Bipartisan Health Care Reform Push Officially Dead With Millions Set To See Premiums Rise Next Year

Both Republican and Democratic leadership are keeping the vast majority of their members in line as America heads towards a cliff.

AP/J. Scott Applewhite, File
Senate Republicans and Democrats say Americans will not get their wish of a health care agreement. AP/J. Scott Applewhite, File

Bipartisan efforts to prevent a dramatic spike in health insurance premium costs will not succeed before the end of the year, lawmakers made clear on Monday. Both Democratic and Republican leaders cajoled their colleagues into staying on their respective sides rather than sign on to two bipartisan bills. 

The looming increase in health care costs will kick in next year, after Republicans declined to extend Biden-era Affordable Care Act tax credits. Democrats scheduled the subsidies to expire at the end of 2025 as part of their Inflation Reduction Act more than three years ago. 

Democrats went so far as to shut the government down over the subsidy issue. Lawmakers said that they would not agree to fund the government until the GOP agreed to extend the tax credits for a period of time. 

After no such deal emerged and the government re-opened, small groups of Republican and Democratic lawmakers began having discussions about how to extend the tax credits before the end of the year. Though those bills did materialize, neither Speaker Mike Johnson nor Congressman Hakeem Jeffries were interested in a broader bipartisan deal. 

“From the very beginning, Republicans have made their intentions clear: They don’t want to see the Affordable Care Act tax credits extended,” Mr. Jeffries told reporters at the Capitol on Monday night. Mr. Johnson is putting a bill on the floor this week aimed at reforming the American health care system, though it does not extend the subsidies. 

Mr. Jeffries says the House is entitled to an “up-or-down vote” to extend the tax credits, though Mr. Johnson has refused to allow that to happen. 

“All we need are four House Republicans to join us,” Mr. Jeffries said, urging lawmakers to join his bill to extend the subsidies until the end of 2028. 

His colleagues, however, have embraced bipartisan changes to the tax credit system — changes that Democratic leadership does not support. 

“It’s a time-sensitive matter, and it’s an existential matter for, you know, people back home who really care about this … very real problem,” Congressman Brian Fitzpatrick, a Pennsylvania Republican who crafted one of the bipartisan bills told reporters last week. He is one of only three GOP lawmakers representing a district won by Vice President Kamala Harris last year.  

“Too many … are not connected with their districts where they’re actually hearing what we’re hearing,” Mr. Fitzpatrick said of his colleagues. His bill currently has 24 supporters — 12 Republicans and 12 Democrats.

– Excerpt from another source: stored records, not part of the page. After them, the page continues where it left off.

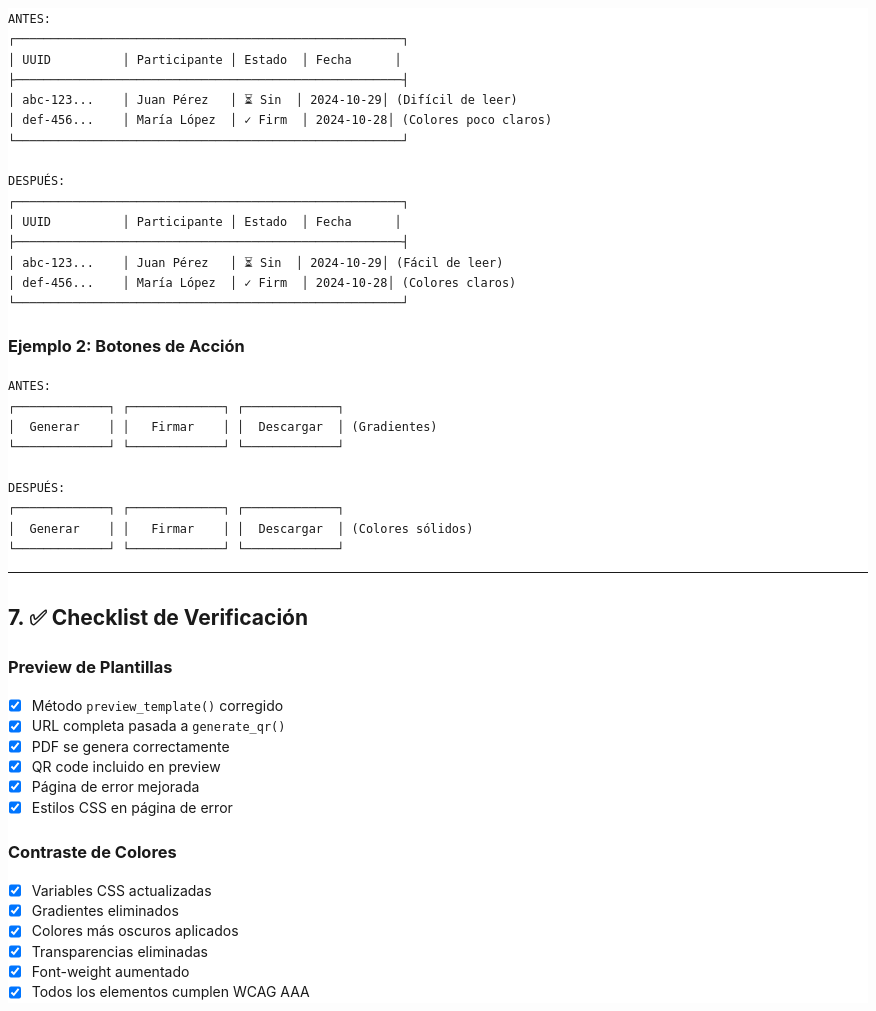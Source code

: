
 ```
ANTES:
┌──────────────────────────────────────────────────────┐
│ UUID          │ Participante │ Estado  │ Fecha      │
├──────────────────────────────────────────────────────┤
│ abc-123...    │ Juan Pérez   │ ⏳ Sin  │ 2024-10-29│ (Difícil de leer)
│ def-456...    │ María López  │ ✓ Firm  │ 2024-10-28│ (Colores poco claros)
└──────────────────────────────────────────────────────┘

DESPUÉS:
┌──────────────────────────────────────────────────────┐
│ UUID          │ Participante │ Estado  │ Fecha      │
├──────────────────────────────────────────────────────┤
│ abc-123...    │ Juan Pérez   │ ⏳ Sin  │ 2024-10-29│ (Fácil de leer)
│ def-456...    │ María López  │ ✓ Firm  │ 2024-10-28│ (Colores claros)
└──────────────────────────────────────────────────────┘
```

### Ejemplo 2: Botones de Acción

```
ANTES:
┌─────────────┐ ┌─────────────┐ ┌─────────────┐
│  Generar    │ │   Firmar    │ │  Descargar  │ (Gradientes)
└─────────────┘ └─────────────┘ └─────────────┘

DESPUÉS:
┌─────────────┐ ┌─────────────┐ ┌─────────────┐
│  Generar    │ │   Firmar    │ │  Descargar  │ (Colores sólidos)
└─────────────┘ └─────────────┘ └─────────────┘
```

---

## 7. ✅ Checklist de Verificación

### Preview de Plantillas
- [x] Método `preview_template()` corregido
- [x] URL completa pasada a `generate_qr()`
- [x] PDF se genera correctamente
- [x] QR code incluido en preview
- [x] Página de error mejorada
- [x] Estilos CSS en página de error

### Contraste de Colores
- [x] Variables CSS actualizadas
- [x] Gradientes eliminados
- [x] Colores más oscuros aplicados
- [x] Transparencias eliminadas
- [x] Font-weight aumentado
- [x] Todos los elementos cumplen WCAG AAA
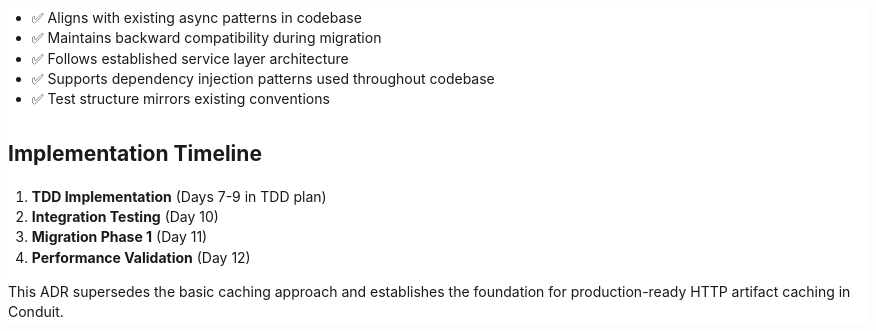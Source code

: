 - ✅ Aligns with existing async patterns in codebase
- ✅ Maintains backward compatibility during migration
- ✅ Follows established service layer architecture
- ✅ Supports dependency injection patterns used throughout codebase
- ✅ Test structure mirrors existing conventions

## Implementation Timeline

1. **TDD Implementation** (Days 7-9 in TDD plan)
2. **Integration Testing** (Day 10)
3. **Migration Phase 1** (Day 11)
4. **Performance Validation** (Day 12)

This ADR supersedes the basic caching approach and establishes the foundation for production-ready HTTP artifact caching in Conduit.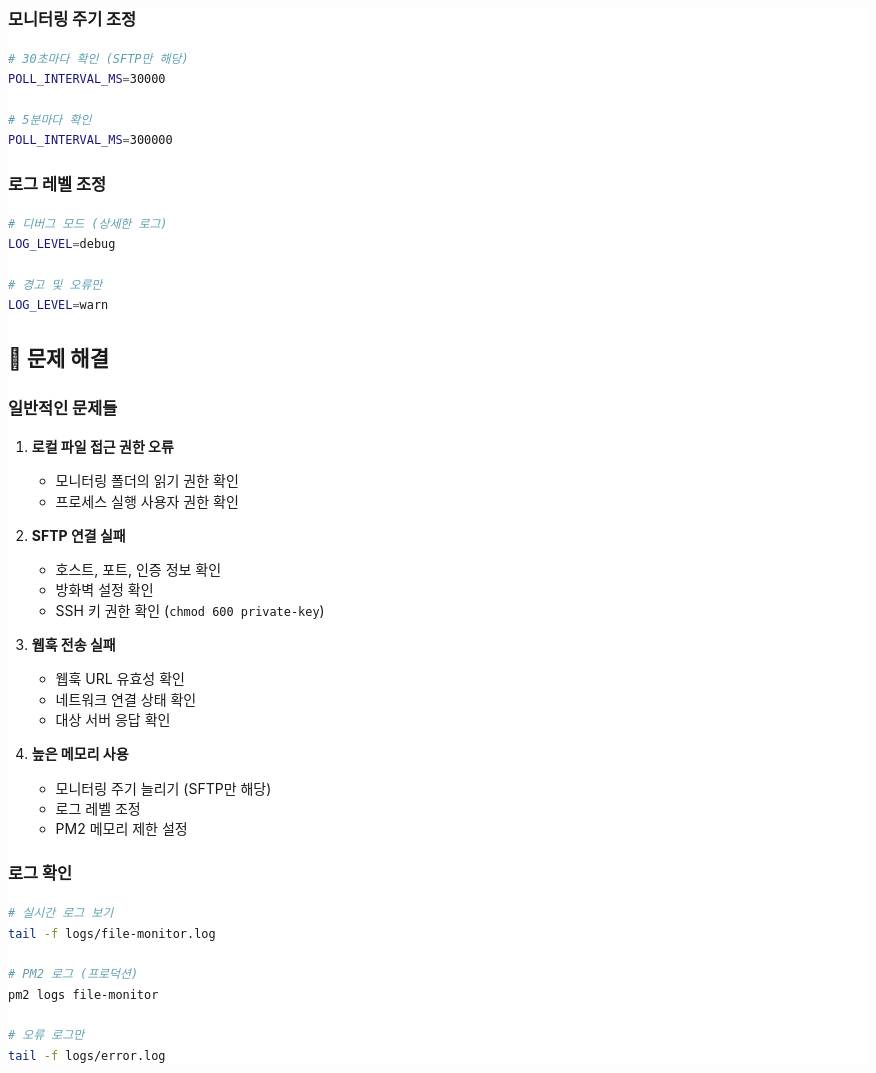 ### 모니터링 주기 조정

```bash
# 30초마다 확인 (SFTP만 해당)
POLL_INTERVAL_MS=30000

# 5분마다 확인
POLL_INTERVAL_MS=300000
```

### 로그 레벨 조정

```bash
# 디버그 모드 (상세한 로그)
LOG_LEVEL=debug

# 경고 및 오류만
LOG_LEVEL=warn
```

## 🚨 문제 해결

### 일반적인 문제들

1. **로컬 파일 접근 권한 오류**
   - 모니터링 폴더의 읽기 권한 확인
   - 프로세스 실행 사용자 권한 확인

2. **SFTP 연결 실패**
   - 호스트, 포트, 인증 정보 확인
   - 방화벽 설정 확인
   - SSH 키 권한 확인 (`chmod 600 private-key`)

3. **웹훅 전송 실패**
   - 웹훅 URL 유효성 확인
   - 네트워크 연결 상태 확인
   - 대상 서버 응답 확인

4. **높은 메모리 사용**
   - 모니터링 주기 늘리기 (SFTP만 해당)
   - 로그 레벨 조정
   - PM2 메모리 제한 설정

### 로그 확인

```bash
# 실시간 로그 보기
tail -f logs/file-monitor.log

# PM2 로그 (프로덕션)
pm2 logs file-monitor

# 오류 로그만
tail -f logs/error.log
```
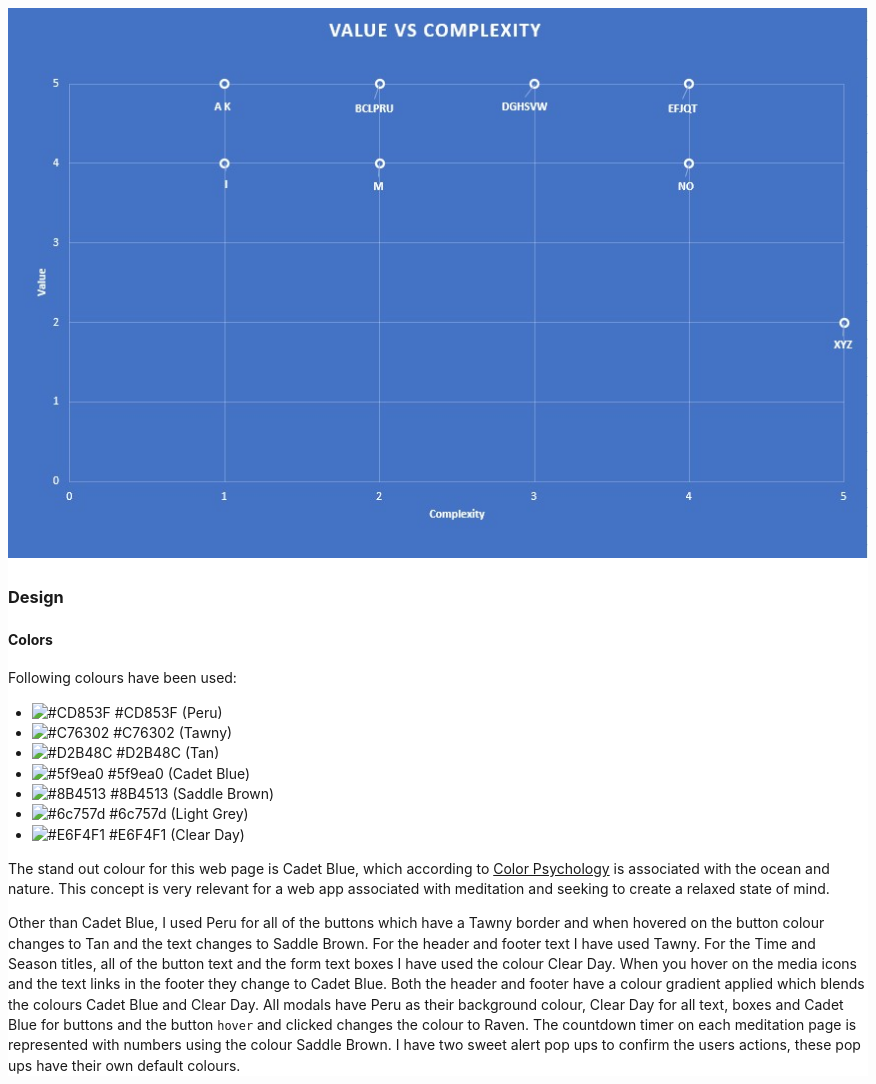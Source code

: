 ![chart](documentation/mvp/value_chart.jpg)


### Design

#### Colors

Following colours have been used:
* ![#CD853F](https://placehold.it/15/CD853F/000000?text=+) #CD853F (Peru) 
* ![#C76302](https://placehold.it/15/C76302/000000?text=+) #C76302 (Tawny) 
* ![#D2B48C](https://placehold.it/15/D2B48C/000000?text=+) #D2B48C (Tan) 
* ![#5f9ea0](https://placehold.it/15/5f9ea0/000000?text=+) #5f9ea0 (Cadet Blue) 
* ![#8B4513](https://placehold.it/15/8B4513/000000?text=+) #8B4513 (Saddle Brown)    
* ![#6c757d](https://placehold.it/15/6c757d/000000?text=+) #6c757d (Light Grey) 
* ![#E6F4F1](https://placehold.it/15/E6F4F1/000000?text=+) #E6F4F1 (Clear Day) 




The stand out colour for this web page is Cadet Blue, which according to [Color Psychology](https://www.colorpsychology.org/teal/) is associated with the ocean and nature. This concept is very relevant for a web app associated with meditation and seeking to create a relaxed state of mind.

Other than Cadet Blue, I used Peru for all of the buttons which have a Tawny border and when hovered on the button colour changes to Tan and the text changes to Saddle Brown. For the header and footer text I have used Tawny. For the Time and Season titles, all of the button text and the form text boxes I have used the colour Clear Day. When you hover on the media icons and the text links in the footer they change to Cadet Blue. Both the header and footer have a colour gradient applied which blends the colours Cadet Blue and Clear Day. All modals have Peru as their background colour, Clear Day for all text, boxes and Cadet Blue for buttons and the button `hover` and clicked changes the colour to Raven. The countdown timer on each meditation page is represented with numbers using the colour Saddle Brown. I have two sweet alert pop ups to confirm the users actions, these pop ups have their own default colours.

Another bill from Democratic Congressman Josh Gottheimer and Republican Congresswoman Jen Kiggans has the support of 40 House members from both sides of the aisle. 

Rather than accept either one of those proposals, both Messrs. Johnson and Jeffries say that they are sticking in their own corners. 

“We have a unified Democratic position — all 214 House Democrats have made clear: the best path forward is a straightforward extension” of the subsidies, Mr. Jeffries told reporters on Monday. 

Mr. Johnson’s bill, which will receive a vote on Wednesday, will likely pass on a party-line basis, though it is dead-on-arrival in the Senate. A similar bill from Senator Bill Cassidy failed last week with zero Democrats voting in support. Any health care reform bill requires 60 votes to advance in the upper chamber. 

President Trump has backed congressional Republicans’ position over the course of the last few weeks, and reiterated his position on Monday. 

Speaking to reporters in the Oval Office, Mr. Trump said that he would be happy to see the subsidies lap at the end of the year. 

“I’d like to see the people get the money” rather than the insurance companies, he said, even though the insurance companies who receive the tax credits are legally required to pass on all savings to consumers. “Obamacare was set up … for the benefit of the health insurance companies,” the president said. 

“They’re making billions and billions of dollars,” Mr. Trump told reporters. “I don’t wanna give them anything.”